Designing Data Intensive Applications: Write Operation Race Conditions
In the previous article we explored two forms of weak isolation; read committed, and snapshot isolation. We went through multiple examples to show the problems an application can face when reading data that may or may not reflect the true state of the system.
We’re going to extend on this topic before moving onto stronger forms of isolation. In the last article we only focussed on possible race conditions that occur when clients go to read data. In this article we’ll be focussing on some of the messy problems involved when clients write data.
Lost update problem
This is likely the best known race condition; two clients read some data at the same time, modify it, and then write it back to the database. One of the modifications will be lost because when both clients go to execute their update, they won’t have the modification performed by the other client.
For example, take a continuously incrementing counter value that is currently set to 5.
Both Client A and Client B read the value from the database, increment it by 1, and write it back at the same time. The true value of this counter should be 7, because two independent clients have decided to increment it by 1 albeit at the very same time. Because they both read the counter when it was at 5, they are both not aware of each others intention to increment the counter by 1. Hence, one update gets clobbered by the other one. History is virtually erased. Something that actually happened — two clients updated a value by 1 that was previously 5 — is not reflected in our system. Instead, because one write clobbers the other, the system believes the value is set to 6 when it should be 7.
Many databases provide atomic updates, which require no read-modify-write cycle like we saw above. A SQL statement to execute an atomic update would be like
Update counters SET value = value + 1 WHERE key = ‘foo’
Atomic operations such as these are usually implemented by locking the objects that the database is attempting to modify, so that no other requests can read or interfere with the process as its occurring.
Explicit Locking
You can be more explicit with your locking when conducting a read-modify-write operation within a transaction by using the FOR UPDATE clause. This indicates to the database engine that any rows returned by the query should be locked until the transaction is complete. Kleppmann provides an example of a multiplayer game in which several players can move the same figure at the same time. An atomic operation might not be enough in this case, as we’d need additional code that checks the validity of the move which cannot be sensibly performed in a SQL query. So here we would lock the rows returned from the SELECT, check if the move is valid and then execute the UPDATE subsequently.

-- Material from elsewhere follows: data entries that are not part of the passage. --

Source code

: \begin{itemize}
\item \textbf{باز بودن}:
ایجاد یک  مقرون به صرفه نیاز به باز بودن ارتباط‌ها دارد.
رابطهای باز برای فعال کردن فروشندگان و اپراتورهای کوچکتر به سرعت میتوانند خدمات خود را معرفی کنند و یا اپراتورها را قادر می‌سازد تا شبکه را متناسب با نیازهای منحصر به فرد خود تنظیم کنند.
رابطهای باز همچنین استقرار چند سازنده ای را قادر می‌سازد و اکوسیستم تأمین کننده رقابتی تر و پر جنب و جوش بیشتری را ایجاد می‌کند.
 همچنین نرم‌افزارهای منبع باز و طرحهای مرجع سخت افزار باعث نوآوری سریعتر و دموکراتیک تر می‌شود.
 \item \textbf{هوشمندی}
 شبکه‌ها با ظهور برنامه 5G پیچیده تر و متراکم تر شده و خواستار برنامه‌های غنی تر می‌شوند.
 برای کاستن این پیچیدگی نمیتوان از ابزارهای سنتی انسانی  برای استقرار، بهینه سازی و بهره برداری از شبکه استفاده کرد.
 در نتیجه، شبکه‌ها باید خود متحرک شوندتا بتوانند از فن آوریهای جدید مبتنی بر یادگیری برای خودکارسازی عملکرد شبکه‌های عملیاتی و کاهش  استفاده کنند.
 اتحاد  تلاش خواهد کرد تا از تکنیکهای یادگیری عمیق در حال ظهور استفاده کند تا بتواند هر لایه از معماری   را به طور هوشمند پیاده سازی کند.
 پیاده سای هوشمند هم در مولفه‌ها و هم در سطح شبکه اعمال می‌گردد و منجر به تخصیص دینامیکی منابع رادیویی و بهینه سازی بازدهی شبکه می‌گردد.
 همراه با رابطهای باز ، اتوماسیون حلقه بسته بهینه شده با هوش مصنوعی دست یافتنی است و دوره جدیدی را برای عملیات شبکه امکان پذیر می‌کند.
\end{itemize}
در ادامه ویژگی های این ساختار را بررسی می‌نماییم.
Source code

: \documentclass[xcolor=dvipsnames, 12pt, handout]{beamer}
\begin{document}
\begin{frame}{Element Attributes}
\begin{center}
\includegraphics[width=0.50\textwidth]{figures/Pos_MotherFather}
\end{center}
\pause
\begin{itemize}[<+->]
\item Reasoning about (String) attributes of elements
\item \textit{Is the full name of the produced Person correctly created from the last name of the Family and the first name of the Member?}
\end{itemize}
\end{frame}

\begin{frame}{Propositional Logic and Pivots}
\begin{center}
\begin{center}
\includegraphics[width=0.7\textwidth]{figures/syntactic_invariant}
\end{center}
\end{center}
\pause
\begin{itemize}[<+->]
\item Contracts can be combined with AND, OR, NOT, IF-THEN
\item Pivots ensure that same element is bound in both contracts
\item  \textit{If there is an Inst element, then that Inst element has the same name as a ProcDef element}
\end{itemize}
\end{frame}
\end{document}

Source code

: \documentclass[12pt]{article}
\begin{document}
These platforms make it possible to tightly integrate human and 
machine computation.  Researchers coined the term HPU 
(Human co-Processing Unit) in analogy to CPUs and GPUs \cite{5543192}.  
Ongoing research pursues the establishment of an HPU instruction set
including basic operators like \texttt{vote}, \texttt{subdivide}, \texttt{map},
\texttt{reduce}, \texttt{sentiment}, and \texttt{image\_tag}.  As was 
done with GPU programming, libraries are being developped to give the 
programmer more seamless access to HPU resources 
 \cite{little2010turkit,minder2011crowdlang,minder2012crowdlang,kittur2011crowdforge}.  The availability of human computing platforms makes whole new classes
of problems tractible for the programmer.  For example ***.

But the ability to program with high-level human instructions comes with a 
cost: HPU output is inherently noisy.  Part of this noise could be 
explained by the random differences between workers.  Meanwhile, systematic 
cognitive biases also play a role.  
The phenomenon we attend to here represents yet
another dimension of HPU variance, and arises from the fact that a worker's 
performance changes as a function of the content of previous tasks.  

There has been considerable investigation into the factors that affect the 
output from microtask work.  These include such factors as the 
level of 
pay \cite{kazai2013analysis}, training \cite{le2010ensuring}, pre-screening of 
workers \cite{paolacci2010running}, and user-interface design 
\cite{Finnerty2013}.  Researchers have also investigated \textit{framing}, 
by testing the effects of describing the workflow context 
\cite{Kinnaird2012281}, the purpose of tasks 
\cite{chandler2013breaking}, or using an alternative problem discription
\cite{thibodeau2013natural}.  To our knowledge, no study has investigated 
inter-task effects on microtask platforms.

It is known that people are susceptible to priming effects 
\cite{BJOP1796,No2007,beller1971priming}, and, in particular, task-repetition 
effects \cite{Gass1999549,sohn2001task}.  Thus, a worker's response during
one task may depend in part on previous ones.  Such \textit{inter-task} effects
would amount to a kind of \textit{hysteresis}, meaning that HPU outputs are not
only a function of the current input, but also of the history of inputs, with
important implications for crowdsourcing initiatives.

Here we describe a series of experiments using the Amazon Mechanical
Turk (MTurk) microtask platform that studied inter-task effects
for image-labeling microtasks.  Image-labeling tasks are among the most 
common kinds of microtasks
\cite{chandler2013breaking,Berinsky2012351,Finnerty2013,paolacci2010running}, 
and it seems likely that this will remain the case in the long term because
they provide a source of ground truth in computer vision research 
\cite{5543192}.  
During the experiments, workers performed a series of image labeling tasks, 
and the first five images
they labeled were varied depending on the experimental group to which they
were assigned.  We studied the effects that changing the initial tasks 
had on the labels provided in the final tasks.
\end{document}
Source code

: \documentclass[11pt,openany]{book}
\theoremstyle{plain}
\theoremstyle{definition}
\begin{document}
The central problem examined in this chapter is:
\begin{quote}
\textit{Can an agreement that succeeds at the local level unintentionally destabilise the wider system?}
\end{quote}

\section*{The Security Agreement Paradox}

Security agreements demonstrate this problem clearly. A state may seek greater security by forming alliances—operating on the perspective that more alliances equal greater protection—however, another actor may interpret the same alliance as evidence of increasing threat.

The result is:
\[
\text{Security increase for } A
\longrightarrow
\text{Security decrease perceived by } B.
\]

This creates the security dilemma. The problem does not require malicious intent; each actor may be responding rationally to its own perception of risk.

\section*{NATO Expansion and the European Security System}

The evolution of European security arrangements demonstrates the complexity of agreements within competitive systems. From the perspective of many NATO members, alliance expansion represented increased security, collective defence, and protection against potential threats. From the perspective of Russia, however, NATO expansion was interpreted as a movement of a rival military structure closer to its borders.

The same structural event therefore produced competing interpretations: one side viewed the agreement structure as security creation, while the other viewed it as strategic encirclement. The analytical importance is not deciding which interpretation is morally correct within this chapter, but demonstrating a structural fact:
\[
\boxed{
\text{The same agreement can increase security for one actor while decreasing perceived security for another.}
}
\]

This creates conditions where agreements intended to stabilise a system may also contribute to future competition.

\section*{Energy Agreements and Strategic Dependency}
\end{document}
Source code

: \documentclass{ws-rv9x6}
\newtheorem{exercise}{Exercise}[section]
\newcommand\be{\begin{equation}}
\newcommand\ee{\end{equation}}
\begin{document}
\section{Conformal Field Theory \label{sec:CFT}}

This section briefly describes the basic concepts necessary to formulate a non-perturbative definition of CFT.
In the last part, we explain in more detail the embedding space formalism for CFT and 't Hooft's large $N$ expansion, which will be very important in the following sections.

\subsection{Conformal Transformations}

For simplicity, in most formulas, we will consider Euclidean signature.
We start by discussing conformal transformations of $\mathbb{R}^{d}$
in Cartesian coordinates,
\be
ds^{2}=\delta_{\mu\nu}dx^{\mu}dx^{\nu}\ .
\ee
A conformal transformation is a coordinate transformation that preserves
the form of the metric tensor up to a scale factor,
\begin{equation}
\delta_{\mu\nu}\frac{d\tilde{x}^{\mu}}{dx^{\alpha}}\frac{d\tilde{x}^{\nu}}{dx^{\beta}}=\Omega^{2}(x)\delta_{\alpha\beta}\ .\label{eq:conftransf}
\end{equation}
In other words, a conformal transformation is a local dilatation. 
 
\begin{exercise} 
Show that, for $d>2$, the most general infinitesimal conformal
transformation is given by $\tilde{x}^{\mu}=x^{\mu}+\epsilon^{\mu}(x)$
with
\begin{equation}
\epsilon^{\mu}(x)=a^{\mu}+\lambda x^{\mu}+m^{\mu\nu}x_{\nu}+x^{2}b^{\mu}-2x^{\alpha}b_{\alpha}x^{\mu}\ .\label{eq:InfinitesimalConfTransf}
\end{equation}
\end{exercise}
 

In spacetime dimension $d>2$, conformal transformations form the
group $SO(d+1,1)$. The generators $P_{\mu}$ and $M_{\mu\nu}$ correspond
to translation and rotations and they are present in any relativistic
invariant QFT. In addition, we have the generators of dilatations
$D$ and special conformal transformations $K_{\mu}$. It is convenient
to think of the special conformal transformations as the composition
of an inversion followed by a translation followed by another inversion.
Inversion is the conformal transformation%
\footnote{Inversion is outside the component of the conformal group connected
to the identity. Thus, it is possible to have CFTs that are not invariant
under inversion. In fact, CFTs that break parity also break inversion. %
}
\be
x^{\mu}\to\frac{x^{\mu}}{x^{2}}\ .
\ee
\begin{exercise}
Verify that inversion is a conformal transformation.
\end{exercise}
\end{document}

BEGIN TRANSACTION;SELECT * FROM figures
WHERE name = 'robot' AND game_id = 222
FOR UPDATE;-- Check whether move is valid, then update the position of the piece that was returned by the previous SELECT UPDATE figures SET position = 'c4' WHERE id = 1234;COMMIT;
Write Skew and Phantoms 👻
Read skew was discussed in the previous article as a type of race condition that could lead a user to view data that didn’t reflect reality (e.g. during a bank transfer between two accounts, and viewing both accounts before the transfer was complete).
Now we’ll move onto write skew, a situation that can occur when two transactions update separate objects and modify them in ways that could not happen under serial execution.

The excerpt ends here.